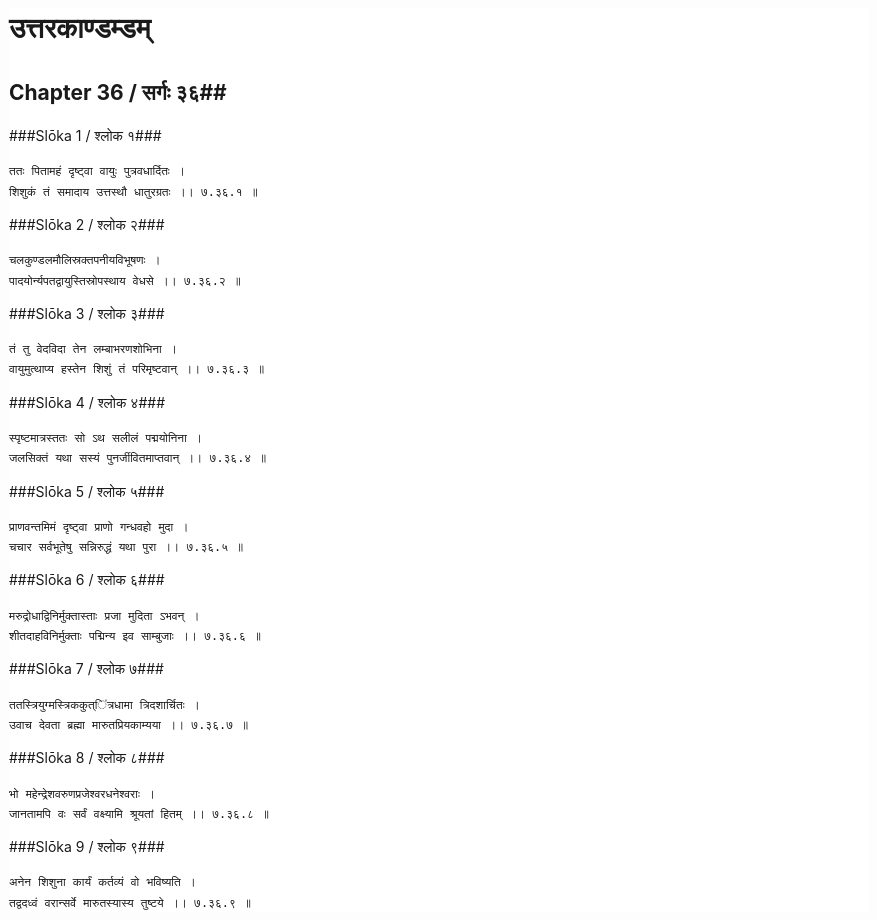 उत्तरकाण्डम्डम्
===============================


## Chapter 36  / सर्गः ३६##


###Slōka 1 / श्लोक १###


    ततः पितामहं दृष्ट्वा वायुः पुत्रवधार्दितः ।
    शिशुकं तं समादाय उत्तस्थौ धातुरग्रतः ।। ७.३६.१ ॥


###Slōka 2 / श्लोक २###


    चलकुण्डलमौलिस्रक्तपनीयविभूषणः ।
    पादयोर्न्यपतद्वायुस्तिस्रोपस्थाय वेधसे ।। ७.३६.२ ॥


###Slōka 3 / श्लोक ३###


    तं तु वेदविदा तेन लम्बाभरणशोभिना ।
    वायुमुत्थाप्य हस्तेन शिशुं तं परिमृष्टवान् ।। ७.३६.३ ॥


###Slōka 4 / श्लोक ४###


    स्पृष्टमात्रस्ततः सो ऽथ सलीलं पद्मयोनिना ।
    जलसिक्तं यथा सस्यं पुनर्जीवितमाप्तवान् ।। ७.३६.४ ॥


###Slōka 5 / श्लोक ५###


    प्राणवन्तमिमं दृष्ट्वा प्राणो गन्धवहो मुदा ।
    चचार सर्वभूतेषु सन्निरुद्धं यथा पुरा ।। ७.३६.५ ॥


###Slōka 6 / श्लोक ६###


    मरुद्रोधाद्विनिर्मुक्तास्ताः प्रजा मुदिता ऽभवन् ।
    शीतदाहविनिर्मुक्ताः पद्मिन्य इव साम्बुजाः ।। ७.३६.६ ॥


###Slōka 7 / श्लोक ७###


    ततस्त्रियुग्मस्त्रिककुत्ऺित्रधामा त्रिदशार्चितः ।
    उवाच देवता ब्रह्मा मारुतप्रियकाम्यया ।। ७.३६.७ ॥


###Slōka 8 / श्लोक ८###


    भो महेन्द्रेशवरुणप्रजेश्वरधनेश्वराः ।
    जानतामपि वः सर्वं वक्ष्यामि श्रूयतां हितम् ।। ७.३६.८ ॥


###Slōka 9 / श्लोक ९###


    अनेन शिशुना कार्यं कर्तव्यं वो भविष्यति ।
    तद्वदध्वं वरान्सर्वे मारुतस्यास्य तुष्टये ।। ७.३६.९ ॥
•••
◆ **YOUR ASSIGNMENT**
The sole thing to report is how many lines in the data hold the string "Slōka".

◆ **OUTPUT OF THE TASK**
9